WHAT YOU ARE ASKED TO DO
When you return the lines below, go from the first through the line with "zu realisieren - und", keep them exact, and leave out every picture.

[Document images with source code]

*** Block opens ***

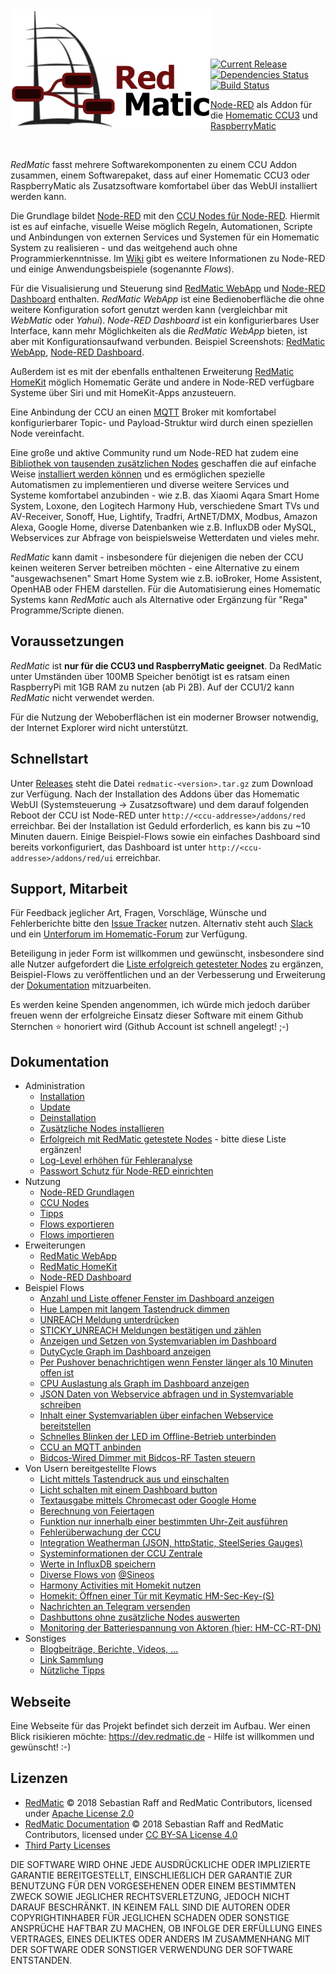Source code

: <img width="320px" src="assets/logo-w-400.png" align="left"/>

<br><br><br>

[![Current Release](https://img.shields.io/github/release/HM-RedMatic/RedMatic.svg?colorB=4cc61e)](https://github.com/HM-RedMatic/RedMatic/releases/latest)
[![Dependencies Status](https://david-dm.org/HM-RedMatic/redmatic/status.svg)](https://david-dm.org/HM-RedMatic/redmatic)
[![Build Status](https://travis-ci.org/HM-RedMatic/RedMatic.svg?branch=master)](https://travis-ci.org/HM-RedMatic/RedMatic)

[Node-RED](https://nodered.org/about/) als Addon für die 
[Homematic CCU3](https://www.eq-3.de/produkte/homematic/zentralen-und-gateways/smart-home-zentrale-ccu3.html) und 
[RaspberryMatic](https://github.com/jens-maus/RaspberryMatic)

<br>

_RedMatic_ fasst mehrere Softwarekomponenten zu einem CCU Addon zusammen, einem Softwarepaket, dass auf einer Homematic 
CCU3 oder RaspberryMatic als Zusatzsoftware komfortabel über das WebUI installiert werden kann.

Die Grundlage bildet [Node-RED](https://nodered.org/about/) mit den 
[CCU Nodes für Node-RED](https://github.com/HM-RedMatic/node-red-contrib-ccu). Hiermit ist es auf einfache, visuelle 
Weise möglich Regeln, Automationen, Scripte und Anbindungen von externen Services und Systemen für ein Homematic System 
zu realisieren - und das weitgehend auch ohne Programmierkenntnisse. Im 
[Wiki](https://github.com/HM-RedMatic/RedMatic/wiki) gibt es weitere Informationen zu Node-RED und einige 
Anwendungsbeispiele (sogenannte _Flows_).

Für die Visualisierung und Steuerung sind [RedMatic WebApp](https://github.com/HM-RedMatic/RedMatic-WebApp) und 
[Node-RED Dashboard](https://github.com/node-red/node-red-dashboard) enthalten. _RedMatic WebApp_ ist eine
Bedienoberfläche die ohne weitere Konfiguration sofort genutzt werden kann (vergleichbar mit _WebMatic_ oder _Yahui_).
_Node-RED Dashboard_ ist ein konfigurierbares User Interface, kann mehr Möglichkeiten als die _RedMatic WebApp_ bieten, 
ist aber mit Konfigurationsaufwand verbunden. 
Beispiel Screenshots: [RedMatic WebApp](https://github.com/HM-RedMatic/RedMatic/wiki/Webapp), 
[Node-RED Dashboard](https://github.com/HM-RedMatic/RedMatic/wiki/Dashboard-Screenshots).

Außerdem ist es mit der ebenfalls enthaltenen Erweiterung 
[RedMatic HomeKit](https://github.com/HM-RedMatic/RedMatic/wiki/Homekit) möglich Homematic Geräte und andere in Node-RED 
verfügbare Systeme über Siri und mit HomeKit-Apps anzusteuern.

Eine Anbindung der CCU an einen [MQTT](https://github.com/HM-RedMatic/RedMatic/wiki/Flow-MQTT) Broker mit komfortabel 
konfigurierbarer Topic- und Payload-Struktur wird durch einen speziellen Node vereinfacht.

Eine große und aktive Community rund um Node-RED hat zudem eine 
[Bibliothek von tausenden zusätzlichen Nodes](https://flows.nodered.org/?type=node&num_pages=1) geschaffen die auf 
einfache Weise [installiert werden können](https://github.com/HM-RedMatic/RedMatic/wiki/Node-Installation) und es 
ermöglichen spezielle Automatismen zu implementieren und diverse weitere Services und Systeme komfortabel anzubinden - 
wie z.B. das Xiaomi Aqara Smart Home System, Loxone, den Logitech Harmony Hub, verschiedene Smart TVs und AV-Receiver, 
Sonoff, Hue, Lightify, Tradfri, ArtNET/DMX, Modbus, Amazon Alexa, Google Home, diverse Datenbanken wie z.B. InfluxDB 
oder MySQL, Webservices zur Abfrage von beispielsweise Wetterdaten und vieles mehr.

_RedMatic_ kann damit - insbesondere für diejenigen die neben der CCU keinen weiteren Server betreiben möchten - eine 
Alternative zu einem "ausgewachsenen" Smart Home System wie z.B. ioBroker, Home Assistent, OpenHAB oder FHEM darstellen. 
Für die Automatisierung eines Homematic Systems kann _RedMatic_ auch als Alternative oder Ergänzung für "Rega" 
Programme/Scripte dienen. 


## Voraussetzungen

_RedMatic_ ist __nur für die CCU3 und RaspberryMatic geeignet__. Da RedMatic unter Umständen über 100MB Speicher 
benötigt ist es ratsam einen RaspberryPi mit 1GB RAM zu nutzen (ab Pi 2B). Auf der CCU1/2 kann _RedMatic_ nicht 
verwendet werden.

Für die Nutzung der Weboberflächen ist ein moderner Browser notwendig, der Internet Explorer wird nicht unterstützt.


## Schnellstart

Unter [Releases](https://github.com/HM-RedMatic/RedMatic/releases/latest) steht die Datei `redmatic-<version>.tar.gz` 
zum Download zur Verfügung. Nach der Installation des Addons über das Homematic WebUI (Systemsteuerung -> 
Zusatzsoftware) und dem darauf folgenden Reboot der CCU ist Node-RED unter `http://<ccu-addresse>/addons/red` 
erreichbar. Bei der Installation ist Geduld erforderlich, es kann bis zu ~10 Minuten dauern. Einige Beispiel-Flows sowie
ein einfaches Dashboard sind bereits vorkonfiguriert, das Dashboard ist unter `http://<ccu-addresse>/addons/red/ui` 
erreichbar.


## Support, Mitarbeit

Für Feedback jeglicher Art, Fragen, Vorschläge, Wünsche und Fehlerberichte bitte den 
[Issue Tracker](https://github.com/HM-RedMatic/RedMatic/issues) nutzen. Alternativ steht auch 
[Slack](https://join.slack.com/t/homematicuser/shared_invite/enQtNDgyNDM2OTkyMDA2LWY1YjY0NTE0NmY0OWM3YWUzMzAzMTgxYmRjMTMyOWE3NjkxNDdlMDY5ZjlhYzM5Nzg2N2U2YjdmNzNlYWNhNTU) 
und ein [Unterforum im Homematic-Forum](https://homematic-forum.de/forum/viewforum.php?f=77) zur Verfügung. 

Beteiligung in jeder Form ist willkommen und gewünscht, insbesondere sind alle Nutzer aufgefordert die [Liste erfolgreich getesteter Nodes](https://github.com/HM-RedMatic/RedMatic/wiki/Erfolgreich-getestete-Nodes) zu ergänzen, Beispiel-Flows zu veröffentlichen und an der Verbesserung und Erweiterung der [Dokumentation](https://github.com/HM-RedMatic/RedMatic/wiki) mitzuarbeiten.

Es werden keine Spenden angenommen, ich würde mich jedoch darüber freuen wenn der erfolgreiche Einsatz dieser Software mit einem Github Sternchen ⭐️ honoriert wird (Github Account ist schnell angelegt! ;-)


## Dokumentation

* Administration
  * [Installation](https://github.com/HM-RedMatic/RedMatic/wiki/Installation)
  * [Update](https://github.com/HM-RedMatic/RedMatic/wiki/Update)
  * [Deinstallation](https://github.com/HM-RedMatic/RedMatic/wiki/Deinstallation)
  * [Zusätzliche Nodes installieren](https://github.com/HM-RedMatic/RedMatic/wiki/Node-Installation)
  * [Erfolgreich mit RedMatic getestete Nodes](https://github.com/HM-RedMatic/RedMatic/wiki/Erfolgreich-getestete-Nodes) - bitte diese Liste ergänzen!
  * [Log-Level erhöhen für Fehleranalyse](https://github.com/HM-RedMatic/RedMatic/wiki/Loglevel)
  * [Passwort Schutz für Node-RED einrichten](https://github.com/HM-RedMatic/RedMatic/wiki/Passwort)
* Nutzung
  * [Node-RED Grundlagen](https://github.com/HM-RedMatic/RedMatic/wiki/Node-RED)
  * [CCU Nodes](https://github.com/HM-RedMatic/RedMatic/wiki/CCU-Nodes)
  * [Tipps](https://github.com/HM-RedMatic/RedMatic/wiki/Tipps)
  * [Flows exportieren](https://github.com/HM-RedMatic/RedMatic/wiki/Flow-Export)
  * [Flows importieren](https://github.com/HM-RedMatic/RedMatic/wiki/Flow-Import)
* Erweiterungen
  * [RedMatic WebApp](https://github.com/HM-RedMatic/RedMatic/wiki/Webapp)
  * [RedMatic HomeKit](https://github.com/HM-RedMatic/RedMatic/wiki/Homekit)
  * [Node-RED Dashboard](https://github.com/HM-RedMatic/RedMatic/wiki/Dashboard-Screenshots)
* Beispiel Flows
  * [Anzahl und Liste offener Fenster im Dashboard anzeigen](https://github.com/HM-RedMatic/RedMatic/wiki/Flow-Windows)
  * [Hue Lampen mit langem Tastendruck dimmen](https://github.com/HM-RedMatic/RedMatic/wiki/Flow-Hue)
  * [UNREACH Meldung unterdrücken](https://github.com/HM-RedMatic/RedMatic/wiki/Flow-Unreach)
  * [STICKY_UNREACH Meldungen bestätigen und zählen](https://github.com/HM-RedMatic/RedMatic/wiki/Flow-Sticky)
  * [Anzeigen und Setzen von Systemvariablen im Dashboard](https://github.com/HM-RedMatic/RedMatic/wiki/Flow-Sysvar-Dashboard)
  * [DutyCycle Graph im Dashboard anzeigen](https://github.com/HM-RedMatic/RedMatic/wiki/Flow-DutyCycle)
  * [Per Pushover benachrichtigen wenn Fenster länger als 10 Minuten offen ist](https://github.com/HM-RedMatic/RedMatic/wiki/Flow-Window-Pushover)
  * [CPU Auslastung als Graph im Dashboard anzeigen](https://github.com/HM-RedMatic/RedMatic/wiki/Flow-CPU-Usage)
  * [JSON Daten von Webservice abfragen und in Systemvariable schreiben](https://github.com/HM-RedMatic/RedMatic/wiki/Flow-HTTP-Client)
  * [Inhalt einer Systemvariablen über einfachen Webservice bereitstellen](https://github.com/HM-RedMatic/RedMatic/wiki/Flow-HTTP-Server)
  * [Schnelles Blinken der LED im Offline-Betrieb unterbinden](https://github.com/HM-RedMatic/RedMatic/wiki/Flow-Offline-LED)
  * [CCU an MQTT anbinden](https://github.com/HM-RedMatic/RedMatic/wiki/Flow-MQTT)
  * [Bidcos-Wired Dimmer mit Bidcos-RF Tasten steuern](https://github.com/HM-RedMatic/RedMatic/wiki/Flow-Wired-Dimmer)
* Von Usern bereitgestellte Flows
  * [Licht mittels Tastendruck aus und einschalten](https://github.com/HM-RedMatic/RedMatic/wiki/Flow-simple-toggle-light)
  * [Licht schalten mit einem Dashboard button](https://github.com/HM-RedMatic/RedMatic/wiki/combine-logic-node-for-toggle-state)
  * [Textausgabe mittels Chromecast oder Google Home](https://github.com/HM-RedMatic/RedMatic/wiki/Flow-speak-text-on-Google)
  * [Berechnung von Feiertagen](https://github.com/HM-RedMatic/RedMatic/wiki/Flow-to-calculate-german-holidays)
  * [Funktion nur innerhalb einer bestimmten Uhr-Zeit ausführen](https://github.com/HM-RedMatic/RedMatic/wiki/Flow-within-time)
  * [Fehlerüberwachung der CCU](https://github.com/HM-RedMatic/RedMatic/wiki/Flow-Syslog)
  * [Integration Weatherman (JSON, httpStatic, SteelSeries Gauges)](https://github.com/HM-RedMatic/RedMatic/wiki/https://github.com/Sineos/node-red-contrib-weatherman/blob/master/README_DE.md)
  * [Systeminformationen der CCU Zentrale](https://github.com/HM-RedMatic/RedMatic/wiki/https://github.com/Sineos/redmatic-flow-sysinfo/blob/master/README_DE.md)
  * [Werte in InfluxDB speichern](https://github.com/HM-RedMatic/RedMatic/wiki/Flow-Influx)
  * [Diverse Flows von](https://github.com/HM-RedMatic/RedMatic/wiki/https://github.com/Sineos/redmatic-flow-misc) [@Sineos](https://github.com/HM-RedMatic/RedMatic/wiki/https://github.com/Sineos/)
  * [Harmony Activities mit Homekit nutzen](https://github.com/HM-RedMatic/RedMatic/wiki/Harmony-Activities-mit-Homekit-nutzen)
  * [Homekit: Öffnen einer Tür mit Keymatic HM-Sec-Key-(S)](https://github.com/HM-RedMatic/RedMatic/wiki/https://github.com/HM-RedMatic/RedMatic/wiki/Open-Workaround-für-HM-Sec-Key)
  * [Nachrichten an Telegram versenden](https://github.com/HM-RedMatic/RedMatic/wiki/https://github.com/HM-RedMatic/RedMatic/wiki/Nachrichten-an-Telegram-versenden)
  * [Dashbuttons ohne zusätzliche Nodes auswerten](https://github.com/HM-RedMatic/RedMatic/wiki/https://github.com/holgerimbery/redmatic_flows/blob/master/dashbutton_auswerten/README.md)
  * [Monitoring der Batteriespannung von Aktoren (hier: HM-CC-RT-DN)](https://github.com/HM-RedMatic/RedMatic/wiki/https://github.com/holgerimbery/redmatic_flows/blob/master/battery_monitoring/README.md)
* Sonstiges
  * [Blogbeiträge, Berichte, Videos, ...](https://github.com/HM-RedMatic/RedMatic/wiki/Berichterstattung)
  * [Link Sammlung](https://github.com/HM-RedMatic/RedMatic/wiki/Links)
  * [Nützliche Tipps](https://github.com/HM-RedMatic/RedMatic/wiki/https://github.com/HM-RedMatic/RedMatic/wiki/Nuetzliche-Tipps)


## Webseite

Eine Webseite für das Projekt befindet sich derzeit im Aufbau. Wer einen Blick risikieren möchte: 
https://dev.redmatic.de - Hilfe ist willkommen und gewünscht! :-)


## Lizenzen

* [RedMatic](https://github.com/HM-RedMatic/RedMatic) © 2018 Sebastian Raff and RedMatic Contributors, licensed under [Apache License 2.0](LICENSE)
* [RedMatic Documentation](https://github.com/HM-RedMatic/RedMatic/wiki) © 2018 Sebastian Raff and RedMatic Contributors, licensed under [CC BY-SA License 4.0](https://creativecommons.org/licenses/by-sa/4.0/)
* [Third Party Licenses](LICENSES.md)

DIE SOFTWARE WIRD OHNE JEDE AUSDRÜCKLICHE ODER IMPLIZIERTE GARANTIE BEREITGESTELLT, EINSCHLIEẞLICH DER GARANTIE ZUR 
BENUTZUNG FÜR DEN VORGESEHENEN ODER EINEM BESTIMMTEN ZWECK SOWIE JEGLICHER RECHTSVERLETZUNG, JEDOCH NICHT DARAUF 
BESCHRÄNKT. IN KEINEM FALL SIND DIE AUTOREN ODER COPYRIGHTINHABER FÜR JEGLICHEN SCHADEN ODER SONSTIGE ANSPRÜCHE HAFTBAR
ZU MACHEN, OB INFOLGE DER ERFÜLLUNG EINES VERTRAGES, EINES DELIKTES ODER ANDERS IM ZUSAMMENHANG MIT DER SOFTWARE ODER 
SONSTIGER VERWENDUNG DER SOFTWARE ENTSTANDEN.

*** Block closes ***

RESPONSE BELOW
Source code

: <img width="320px" src="assets/logo-w-400.png" align="left"/>

<br><br><br>

[![Current Release](https://img.shields.io/github/release/HM-RedMatic/RedMatic.svg?colorB=4cc61e)](https://github.com/HM-RedMatic/RedMatic/releases/latest)
[![Dependencies Status](https://david-dm.org/HM-RedMatic/redmatic/status.svg)](https://david-dm.org/HM-RedMatic/redmatic)
[![Build Status](https://travis-ci.org/HM-RedMatic/RedMatic.svg?branch=master)](https://travis-ci.org/HM-RedMatic/RedMatic)

[Node-RED](https://nodered.org/about/) als Addon für die 
[Homematic CCU3](https://www.eq-3.de/produkte/homematic/zentralen-und-gateways/smart-home-zentrale-ccu3.html) und 
[RaspberryMatic](https://github.com/jens-maus/RaspberryMatic)

<br>

_RedMatic_ fasst mehrere Softwarekomponenten zu einem CCU Addon zusammen, einem Softwarepaket, dass auf einer Homematic 
CCU3 oder RaspberryMatic als Zusatzsoftware komfortabel über das WebUI installiert werden kann.

Die Grundlage bildet [Node-RED](https://nodered.org/about/) mit den 
[CCU Nodes für Node-RED](https://github.com/HM-RedMatic/node-red-contrib-ccu). Hiermit ist es auf einfache, visuelle 
Weise möglich Regeln, Automationen, Scripte und Anbindungen von externen Services und Systemen für ein Homematic System 
zu realisieren - und das weitgehend auch ohne Programmierkenntnisse. Im 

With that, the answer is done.